Setting up Hadoop on a cluster

Monday. September 19, 2016 - 4 mins

Introduction

In this post I would covering the steps to setup a Hadoop multi-node cluster. By the end of the post you will have your cluster up and running for accepting Hadoop jobs.

The setup was tested on machines running Ubuntu 16.04, and Hadoop v2.7.2.

Setting up your machines

Do the following on each of your machines to get them ready to run Hadoop.

Modifying hosts file

Fetch the IP addresses of all the machines in your cluster, and add the addresses to the /etc/hosts file accordingly. Designate one machine as the master and the rest as slaves, name them accordingly.

10.0.0.2 master
10.0.0.3 slave1
10.0.0.4 slave2
10.0.0.5 slave3

Passphraseless SSH

To get Hadoop to work you would need to be able to ssh to the localhost without a passphrase. Execute the following commands to enable it.

ssh-keygen -t rsa -P ""
cat $HOME/.ssh/id_rsa.pub >> $HOME/.ssh/authorized_keys

In addition, your master should be able to connect to the slave machines without a passphrase. Run the following command on the master, for each slave. Replace username with the username for the account on the slave machine you intend to setup up Hadoop on, and X by the number for each of the slave as mentioned the etc/hosts file.

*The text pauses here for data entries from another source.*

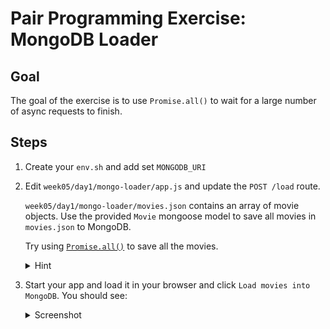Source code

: # Pair Programming Exercise: MongoDB Loader

## Goal

The goal of the exercise is to use `Promise.all()` to wait for a large
number of async requests to finish.

## Steps

1. Create your `env.sh` and add set `MONGODB_URI`
1. Edit `week05/day1/mongo-loader/app.js` and update the `POST /load` route.

    `week05/day1/mongo-loader/movies.json` contains an array of movie objects.
    Use the provided `Movie` mongoose model to save all movies in `movies.json` to MongoDB.
    
    Try using [`Promise.all()`](https://developer.mozilla.org/en-US/docs/Web/JavaScript/Reference/Global_Objects/Promise/all)
    to save all the movies.

    <details><summary>
    Hint
    </summary><p>

    1. Use `Array.prototype.map()` to convert the array of movie objects into an
    array of promises using the mongoose function `.save()`.

        `.save()` returns a promise.

    1. Pass the promise array into `Promise.all()` to wait for all movies to
    finish saving.

    </p></details>

1. Start your app and load it in your browser and click
`Load movies into MongoDB`. You should see:

    <details><summary>
    Screenshot
    </summary><p>

    ![Exercise goal screenshot](img/result.png)
    </p></details>

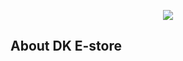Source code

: <p align="center"><img src="https://laravel.com/assets/img/components/logo-laravel.svg"></p>


## About DK E-store


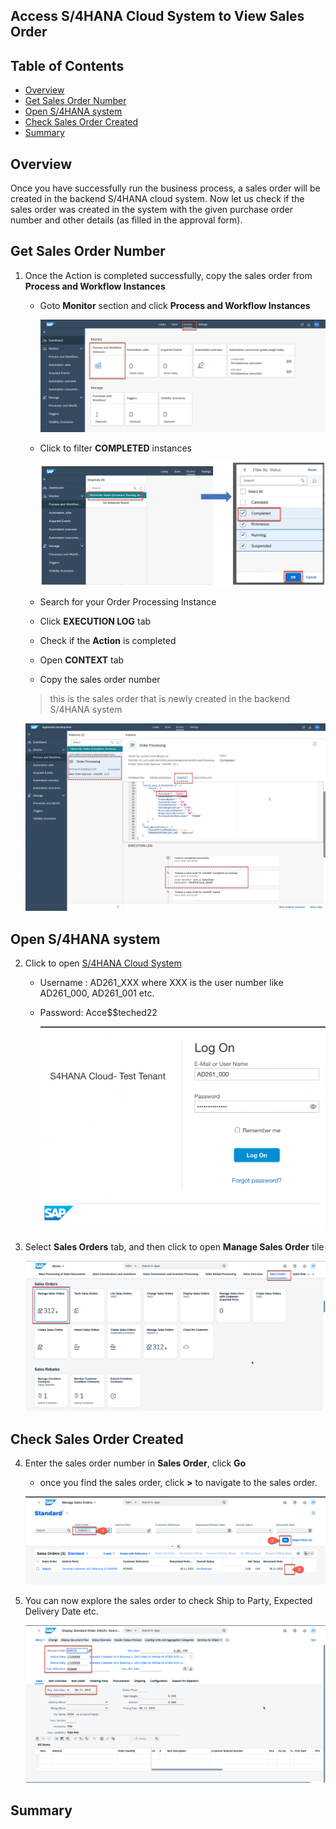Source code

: ## Access S/4HANA Cloud System to View Sales Order

## Table of Contents
- [Overview](#overview)
- [Get Sales Order Number](#getsalesorder)
- [Open S/4HANA system](#opensystem)
- [Check Sales Order Created](#checksalesorder)
- [Summary](#summary)

## Overview <a name="overview"></a>

Once you have successfully run the business process, a sales order will be created in the backend S/4HANA cloud system. Now let us check if the sales order was created in the system with the given purchase order number and other details (as filled in the approval form).

## Get Sales Order Number <a name="getsalesorder"></a>

1. Once the Action is completed successfully, copy the sales order from **Process and Workflow Instances**
    - Goto **Monitor** section and click **Process and Workflow Instances**

      ![](images/AccessSystem_02c.png)

    - Click to filter **COMPLETED** instances

      ![](images/AccessSystem_02a.png)

    - Search for your Order Processing Instance
    - Click **EXECUTION LOG** tab
    - Check if the **Action** is completed
    - Open **CONTEXT** tab
    - Copy the sales order number
    > this is the sales order that is newly created in the backend S/4HANA system

    ![](images/AccessSystem_02b.png)

## Open S/4HANA system <a name="opensystem"></a>

2. Click to open [S/4HANA Cloud System](https://my401669.s4hana.cloud.sap/ui#Shell-home)

    - Username : AD261_XXX where XXX is the user number like AD261_000, AD261_001 etc.
    - Password: Acce$$teched22

      ![](images/AccessSystem_01a.png)

3. Select **Sales Orders** tab, and then click to open **Manage Sales Order** tile

    ![](images/AccessSystem_01.png)

## Check Sales Order Created <a name="checksalesorder"></a>

4. Enter the sales order number in **Sales Order**, click **Go**
    - once you find the sales order, click **>** to navigate to the sales order.  

    ![](images/AccessSystem_03a.png)

5. You can now explore the sales order to check Ship to Party, Expected Delivery Date etc.

    ![](images/AccessSystem_03.png)

## Summary
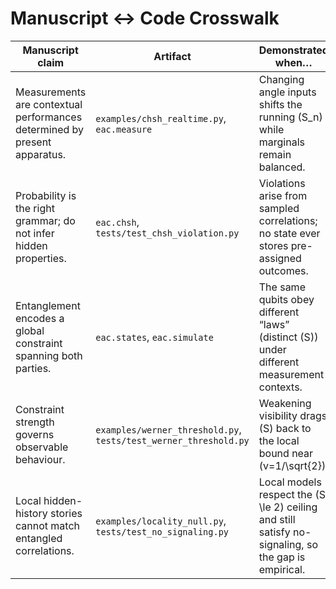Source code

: # Manuscript ↔ Code Crosswalk

| Manuscript claim | Artifact | Demonstrated when… |
| ---------------- | -------- | ------------------- |
| Measurements are contextual performances determined by present apparatus. | `examples/chsh_realtime.py`, `eac.measure` | Changing angle inputs shifts the running \(S_n\) while marginals remain balanced. |
| Probability is the right grammar; do not infer hidden properties. | `eac.chsh`, `tests/test_chsh_violation.py` | Violations arise from sampled correlations; no state ever stores pre-assigned outcomes. |
| Entanglement encodes a global constraint spanning both parties. | `eac.states`, `eac.simulate` | The same qubits obey different “laws” (distinct \(S\)) under different measurement contexts. |
| Constraint strength governs observable behaviour. | `examples/werner_threshold.py`, `tests/test_werner_threshold.py` | Weakening visibility drags \(S\) back to the local bound near \(v=1/\sqrt{2}\). |
| Local hidden-history stories cannot match entangled correlations. | `examples/locality_null.py`, `tests/test_no_signaling.py` | Local models respect the \(S \le 2\) ceiling and still satisfy no-signaling, so the gap is empirical. |
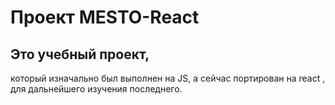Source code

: # Проект MESTO-React

## Это учебный проект,
который изначально был выполнен на JS, а сейчас портирован
на react , для дальнейшего изучения последнего.



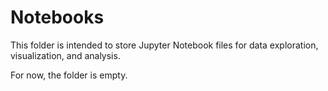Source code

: # Notebooks

This folder is intended to store Jupyter Notebook files for data exploration, visualization, and analysis. 

For now, the folder is empty.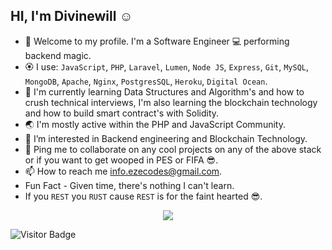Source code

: ## HI, I'm Divinewill ☺
- 👋 Welcome to my profile. I'm a Software Engineer 💻 performing backend magic.
- 🏵 I use: `JavaScript`, `PHP`, `Laravel`, `Lumen`, `Node JS`, `Express`, `Git`, `MySQL`, `MongoDB`, `Apache`, `Nginx`, `PostgresSQL`, `Heroku`, `Digital Ocean`.
- 🔋 I'm currently learning Data Structures and Algorithm's and how to crush technical interviews, I'm also learning the blockchain technology and how to build smart contract's with Solidity.
- 🌏 I'm mostly active within the PHP and JavaScript Community.
- 👀 I’m interested in Backend engineering and Blockchain Technology.
- 🤝 Ping me to collaborate on any cool projects on any of the above stack or if you want to get wooped in PES or FIFA 😎.
- 📫 How to reach me info.ezecodes@gmail.com.
- Fun Fact - Given time, there's nothing I can't learn.
- If you `REST` you `RUST` cause `REST` is for the faint hearted 😎.

<p align='center'>
    
<!--![Top Langs](https://github-readme-stats.vercel.app/api/top-langs/?username=codewithdiv&theme=algolia)-->

 <!--gn="center" src="https://github-readme-stats.vercel.app/api/wakatime?username=codewithdivolia&count_private=true&line_height=27&langs_count=7"> -->
  <img align="center" src="https://github-readme-stats.vercel.app/api?username=codewithdiv&show_icons=true&theme=algolia&count_private=true&line_height=27">
    
![Visitor Badge](https://visitor-badge.laobi.icu/badge?page_id=codewithdiv)
</p>

<!---
codewithdiv/codewithdiv is a ✨ special ✨ repository because its `README.md` (this file) appears on your GitHub profile.
You can click the Preview link to take a look at your changes.
--->
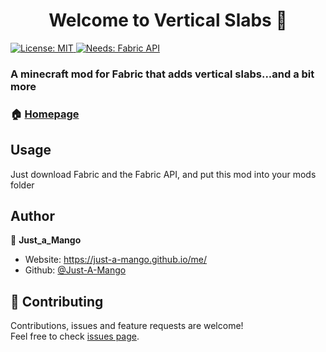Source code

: <h1 align="center">Welcome to Vertical Slabs 👋</h1>
<p>
  <a href="#" target="_blank">
    <img alt="License: MIT" src="https://img.shields.io/badge/License-MIT-yellow.svg" />
    <img alt="Needs: Fabric API" src="https://img.shields.io/badge/Needs-Fabric API-dcd4b4.svg" />
  </a>
</p>

### A minecraft mod for Fabric that adds vertical slabs...and a bit more

### 🏠 [Homepage](https://github.com/Just-A-Mango/VerticalSlabs#readme)


## Usage


Just download Fabric and the Fabric API, and put this mod into your mods folder


## Author

👤 **Just_a_Mango**

* Website: https://just-a-mango.github.io/me/
* Github: [@Just-A-Mango](https://github.com/Just-A-Mango)

## 🤝 Contributing

Contributions, issues and feature requests are welcome!<br />Feel free to check [issues page](https://github.com/Just-A-Mango/VerticalSlabs/issues).
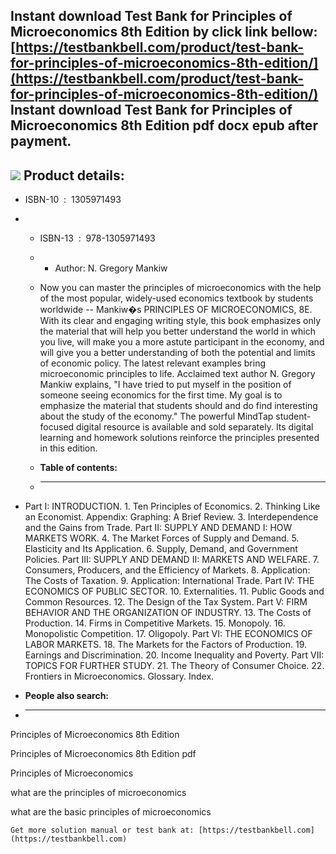 Instant download **Test Bank for Principles of Microeconomics 8th Edition** by click link bellow:  
[https://testbankbell.com/product/test-bank-for-principles-of-microeconomics-8th-edition/](https://testbankbell.com/product/test-bank-for-principles-of-microeconomics-8th-edition/)  
**Instant download Test Bank for Principles of Microeconomics 8th Edition pdf docx epub after payment.**
--------------------------------------------------------------------------------------------------------


![](https://testbankbell.com/wp-content/uploads/2023/05/1259030687-1.jpg)
**Product details:**
--------------------


* ISBN-10 ‏ : ‎ 1305971493
* * ISBN-13 ‏ : ‎ 978-1305971493
  * * Author: N. Gregory Mankiw
   
  * Now you can master the principles of microeconomics with the help of the most popular, widely-used economics textbook by students worldwide -- Mankiw�s PRINCIPLES OF MICROECONOMICS, 8E. With its clear and engaging writing style, this book emphasizes only the material that will help you better understand the world in which you live, will make you a more astute participant in the economy, and will give you a better understanding of both the potential and limits of economic policy. The latest relevant examples bring microeconomic principles to life. Acclaimed text author N. Gregory Mankiw explains, "I have tried to put myself in the position of someone seeing economics for the first time. My goal is to emphasize the material that students should and do find interesting about the study of the economy." The powerful MindTap student-focused digital resource is available and sold separately. Its digital learning and homework solutions reinforce the principles presented in this edition.
  * **Table of contents:**
  * ----------------------
 
* Part I: INTRODUCTION. 1. Ten Principles of Economics. 2. Thinking Like an Economist. Appendix: Graphing: A Brief Review. 3. Interdependence and the Gains from Trade. Part II: SUPPLY AND DEMAND I: HOW MARKETS WORK. 4. The Market Forces of Supply and Demand. 5. Elasticity and Its Application. 6. Supply, Demand, and Government Policies. Part III: SUPPLY AND DEMAND II: MARKETS AND WELFARE. 7. Consumers, Producers, and the Efficiency of Markets. 8. Application: The Costs of Taxation. 9. Application: International Trade. Part IV: THE ECONOMICS OF PUBLIC SECTOR. 10. Externalities. 11. Public Goods and Common Resources. 12. The Design of the Tax System. Part V: FIRM BEHAVIOR AND THE ORGANIZATION OF INDUSTRY. 13. The Costs of Production. 14. Firms in Competitive Markets. 15. Monopoly. 16. Monopolistic Competition. 17. Oligopoly. Part VI: THE ECONOMICS OF LABOR MARKETS. 18. The Markets for the Factors of Production. 19. Earnings and Discrimination. 20. Income Inequality and Poverty. Part VII: TOPICS FOR FURTHER STUDY. 21. The Theory of Consumer Choice. 22. Frontiers in Microeconomics. Glossary. Index.
* **People also search:**
* -----------------------

Principles of Microeconomics 8th Edition

Principles of Microeconomics 8th Edition pdf

Principles of Microeconomics

what are the principles of microeconomics

what are the basic principles of microeconomics


    Get more solution manual or test bank at: [https://testbankbell.com](https://testbankbell.com)
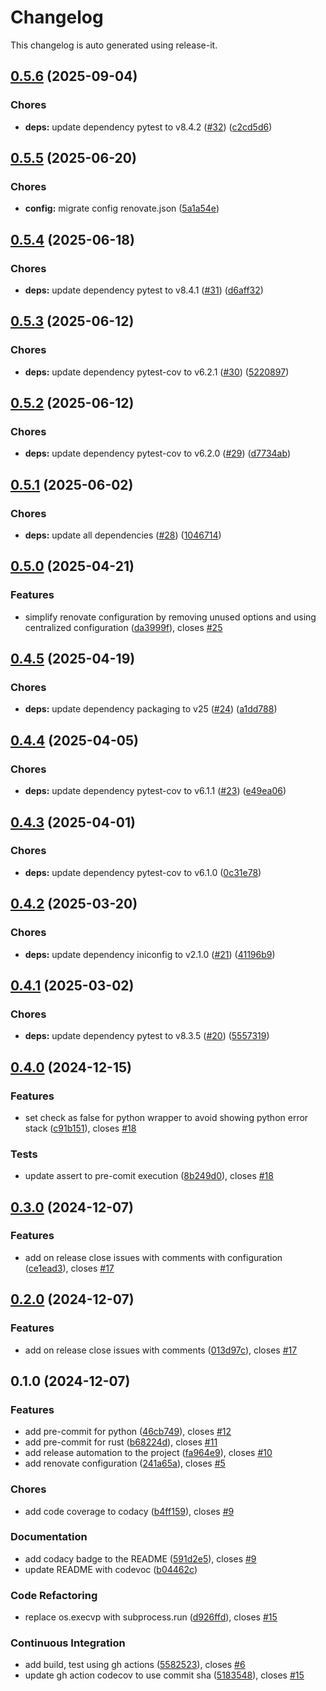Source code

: # Changelog

This changelog is auto generated using release-it.


## [0.5.6](https://github.com/juancarlosjr97/pre-commit-to-rule-them-all/compare/0.5.5...0.5.6) (2025-09-04)

### Chores

* **deps:** update dependency pytest to v8.4.2 ([#32](https://github.com/juancarlosjr97/pre-commit-to-rule-them-all/issues/32)) ([c2cd5d6](https://github.com/juancarlosjr97/pre-commit-to-rule-them-all/commit/c2cd5d6a8d6a41eb8dec1667993dce1e0fce143f))

## [0.5.5](https://github.com/juancarlosjr97/pre-commit-to-rule-them-all/compare/0.5.4...0.5.5) (2025-06-20)

### Chores

* **config:** migrate config renovate.json ([5a1a54e](https://github.com/juancarlosjr97/pre-commit-to-rule-them-all/commit/5a1a54e0961fcd8438d8eb3f936187221e8fb0b1))

## [0.5.4](https://github.com/juancarlosjr97/pre-commit-to-rule-them-all/compare/0.5.3...0.5.4) (2025-06-18)

### Chores

* **deps:** update dependency pytest to v8.4.1 ([#31](https://github.com/juancarlosjr97/pre-commit-to-rule-them-all/issues/31)) ([d6aff32](https://github.com/juancarlosjr97/pre-commit-to-rule-them-all/commit/d6aff325b419759028ffd684cfde6154891903bf))

## [0.5.3](https://github.com/juancarlosjr97/pre-commit-to-rule-them-all/compare/0.5.2...0.5.3) (2025-06-12)

### Chores

* **deps:** update dependency pytest-cov to v6.2.1 ([#30](https://github.com/juancarlosjr97/pre-commit-to-rule-them-all/issues/30)) ([5220897](https://github.com/juancarlosjr97/pre-commit-to-rule-them-all/commit/52208972952410895aa6c4892a08b2ddf9ddb563))

## [0.5.2](https://github.com/juancarlosjr97/pre-commit-to-rule-them-all/compare/0.5.1...0.5.2) (2025-06-12)

### Chores

* **deps:** update dependency pytest-cov to v6.2.0 ([#29](https://github.com/juancarlosjr97/pre-commit-to-rule-them-all/issues/29)) ([d7734ab](https://github.com/juancarlosjr97/pre-commit-to-rule-them-all/commit/d7734abab361035f0efed2bd16496d22077f6241))

## [0.5.1](https://github.com/juancarlosjr97/pre-commit-to-rule-them-all/compare/0.5.0...0.5.1) (2025-06-02)

### Chores

* **deps:** update all dependencies ([#28](https://github.com/juancarlosjr97/pre-commit-to-rule-them-all/issues/28)) ([1046714](https://github.com/juancarlosjr97/pre-commit-to-rule-them-all/commit/104671403d411939babb042210a438c4eaebc62b))

## [0.5.0](https://github.com/juancarlosjr97/pre-commit-to-rule-them-all/compare/0.4.5...0.5.0) (2025-04-21)

### Features

* simplify renovate configuration by removing unused options and using centralized configuration ([da3999f](https://github.com/juancarlosjr97/pre-commit-to-rule-them-all/commit/da3999ff4a9d0aa4b96279c2f3fa5faebd130397)), closes [#25](https://github.com/juancarlosjr97/pre-commit-to-rule-them-all/issues/25)

## [0.4.5](https://github.com/juancarlosjr97/pre-commit-to-rule-them-all/compare/0.4.4...0.4.5) (2025-04-19)

### Chores

* **deps:** update dependency packaging to v25 ([#24](https://github.com/juancarlosjr97/pre-commit-to-rule-them-all/issues/24)) ([a1dd788](https://github.com/juancarlosjr97/pre-commit-to-rule-them-all/commit/a1dd788e421897ceb564d11c1e9b996aa67aa1b5))

## [0.4.4](https://github.com/juancarlosjr97/pre-commit-to-rule-them-all/compare/0.4.3...0.4.4) (2025-04-05)

### Chores

* **deps:** update dependency pytest-cov to v6.1.1 ([#23](https://github.com/juancarlosjr97/pre-commit-to-rule-them-all/issues/23)) ([e49ea06](https://github.com/juancarlosjr97/pre-commit-to-rule-them-all/commit/e49ea065adae94d5973ca04962fe4d72d62b1662))

## [0.4.3](https://github.com/juancarlosjr97/pre-commit-to-rule-them-all/compare/0.4.2...0.4.3) (2025-04-01)

### Chores

* **deps:** update dependency pytest-cov to v6.1.0 ([0c31e78](https://github.com/juancarlosjr97/pre-commit-to-rule-them-all/commit/0c31e78b7f0b3bf1fa152dc86d7c41170de6904b))

## [0.4.2](https://github.com/juancarlosjr97/pre-commit-to-rule-them-all/compare/0.4.1...0.4.2) (2025-03-20)

### Chores

* **deps:** update dependency iniconfig to v2.1.0 ([#21](https://github.com/juancarlosjr97/pre-commit-to-rule-them-all/issues/21)) ([41196b9](https://github.com/juancarlosjr97/pre-commit-to-rule-them-all/commit/41196b98d66bc6b4ad13047fb8385db1d019115c))

## [0.4.1](https://github.com/juancarlosjr97/pre-commit-to-rule-them-all/compare/0.4.0...0.4.1) (2025-03-02)

### Chores

* **deps:** update dependency pytest to v8.3.5 ([#20](https://github.com/juancarlosjr97/pre-commit-to-rule-them-all/issues/20)) ([5557319](https://github.com/juancarlosjr97/pre-commit-to-rule-them-all/commit/5557319470dc8f72d3c45a562bf885c48912da22))

## [0.4.0](https://github.com/juancarlosjr97/pre-commit-to-rule-them-all/compare/0.3.0...0.4.0) (2024-12-15)

### Features

* set check as false for python wrapper to avoid showing python error stack ([c91b151](https://github.com/juancarlosjr97/pre-commit-to-rule-them-all/commit/c91b151eb3fdc0fcd2554a8d201dff18ac074a1b)), closes [#18](https://github.com/juancarlosjr97/pre-commit-to-rule-them-all/issues/18)

### Tests

* update assert to pre-comit execution ([8b249d0](https://github.com/juancarlosjr97/pre-commit-to-rule-them-all/commit/8b249d0b860372ac9ec100adab885cb0b4037e64)), closes [#18](https://github.com/juancarlosjr97/pre-commit-to-rule-them-all/issues/18)

## [0.3.0](https://github.com/juancarlosjr97/pre-commit-to-rule-them-all/compare/0.2.0...0.3.0) (2024-12-07)

### Features

* add on release close issues with comments with configuration ([ce1ead3](https://github.com/juancarlosjr97/pre-commit-to-rule-them-all/commit/ce1ead38f66b8ec568a6193667fa686d17502706)), closes [#17](https://github.com/juancarlosjr97/pre-commit-to-rule-them-all/issues/17)

## [0.2.0](https://github.com/juancarlosjr97/pre-commit-to-rule-them-all/compare/0.1.0...0.2.0) (2024-12-07)

### Features

* add on release close issues with comments ([013d97c](https://github.com/juancarlosjr97/pre-commit-to-rule-them-all/commit/013d97ccb2f4f541319e9e7ead72b580b65077e4)), closes [#17](https://github.com/juancarlosjr97/pre-commit-to-rule-them-all/issues/17)

## 0.1.0 (2024-12-07)

### Features

* add pre-commit for python ([46cb749](https://github.com/juancarlosjr97/pre-commit-to-rule-them-all/commit/46cb7492c988e08b9241429ee877d9013a9450b0)), closes [#12](https://github.com/juancarlosjr97/pre-commit-to-rule-them-all/issues/12)
* add pre-commit for rust ([b68224d](https://github.com/juancarlosjr97/pre-commit-to-rule-them-all/commit/b68224d5e04b47e1d5aac1a2d880f9af7bedaa57)), closes [#11](https://github.com/juancarlosjr97/pre-commit-to-rule-them-all/issues/11)
* add release automation to the project ([fa964e9](https://github.com/juancarlosjr97/pre-commit-to-rule-them-all/commit/fa964e9f4ccf85e1a1c225345c2ff723816309ea)), closes [#10](https://github.com/juancarlosjr97/pre-commit-to-rule-them-all/issues/10)
* add renovate configuration ([241a65a](https://github.com/juancarlosjr97/pre-commit-to-rule-them-all/commit/241a65ab90ab9d5f8fd19b2188fd98e78078607c)), closes [#5](https://github.com/juancarlosjr97/pre-commit-to-rule-them-all/issues/5)

### Chores

* add code coverage to codacy ([b4ff159](https://github.com/juancarlosjr97/pre-commit-to-rule-them-all/commit/b4ff159034c9748fdf42f729956db7bffd5a1235)), closes [#9](https://github.com/juancarlosjr97/pre-commit-to-rule-them-all/issues/9)

### Documentation

* add codacy badge to the README ([591d2e5](https://github.com/juancarlosjr97/pre-commit-to-rule-them-all/commit/591d2e57ce3dd4d5db0e435fddf303fa95e321ef)), closes [#9](https://github.com/juancarlosjr97/pre-commit-to-rule-them-all/issues/9)
* update README with codevoc ([b04462c](https://github.com/juancarlosjr97/pre-commit-to-rule-them-all/commit/b04462cf5e4e9739a5708af407269d4815a24aa8))

### Code Refactoring

* replace os.execvp with subprocess.run ([d926ffd](https://github.com/juancarlosjr97/pre-commit-to-rule-them-all/commit/d926ffd5102baa48729780fe04a5f5fc69a63212)), closes [#15](https://github.com/juancarlosjr97/pre-commit-to-rule-them-all/issues/15)

### Continuous Integration

* add build, test using gh actions ([5582523](https://github.com/juancarlosjr97/pre-commit-to-rule-them-all/commit/55825232c2c9cada9e93f2c535cd2042ffe4bd38)), closes [#6](https://github.com/juancarlosjr97/pre-commit-to-rule-them-all/issues/6)
* update gh action codecov to use commit sha ([5183548](https://github.com/juancarlosjr97/pre-commit-to-rule-them-all/commit/5183548d0eb6fa3146baf3e04a74be1e89c02d2a)), closes [#15](https://github.com/juancarlosjr97/pre-commit-to-rule-them-all/issues/15)
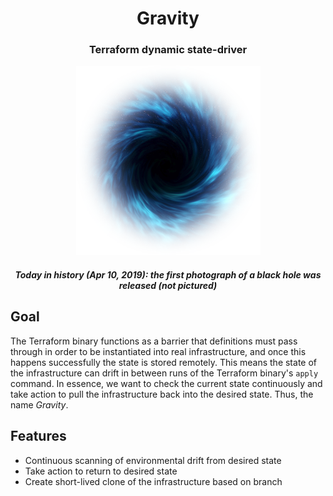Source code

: <h1 align="center" style="border-bottom: none;">Gravity</h1>
<h3 align="center">Terraform dynamic state-driver</h3>

<p align="center">
  <img src="./assets/blackhole.png"/>
  <h5 align="center">Today in history (Apr 10, 2019): the first photograph of a black hole was released (not pictured)</h5>
</p>

## Goal

The Terraform binary functions as a barrier that definitions must pass through
in order to be instantiated into real infrastructure, and once this happens
successfully the state is stored remotely. This means the state of the
infrastructure can drift in between runs of the Terraform binary's `apply`
command. In essence, we want to check the current state continuously and take
action to pull the infrastructure back into the desired state. Thus, the name
_Gravity_.

## Features

- Continuous scanning of environmental drift from desired state
- Take action to return to desired state
- Create short-lived clone of the infrastructure based on branch
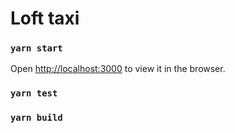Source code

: # Loft taxi


### `yarn start`
Open [http://localhost:3000](http://localhost:3000) to view it in the browser.

### `yarn test`

### `yarn build`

ssh-copy-id -i ~/.ssh/id_rsa.pub username@slaveX

Installing OpenJDK

sudo apt-get install openjdk-8-jdk

Setting up Hadoop

Do the following on your master node. We would copy the configuration to each of the slaves, at the end, with a nifty piece of code.

Fetching Hadoop distribution

We would be setting up everything in the home directory for each of the machines in the cluster. Run the following commands on your master node, to fetch Hadoop v2.7.2 distribution, extract it, and put it in a folder called hadoop.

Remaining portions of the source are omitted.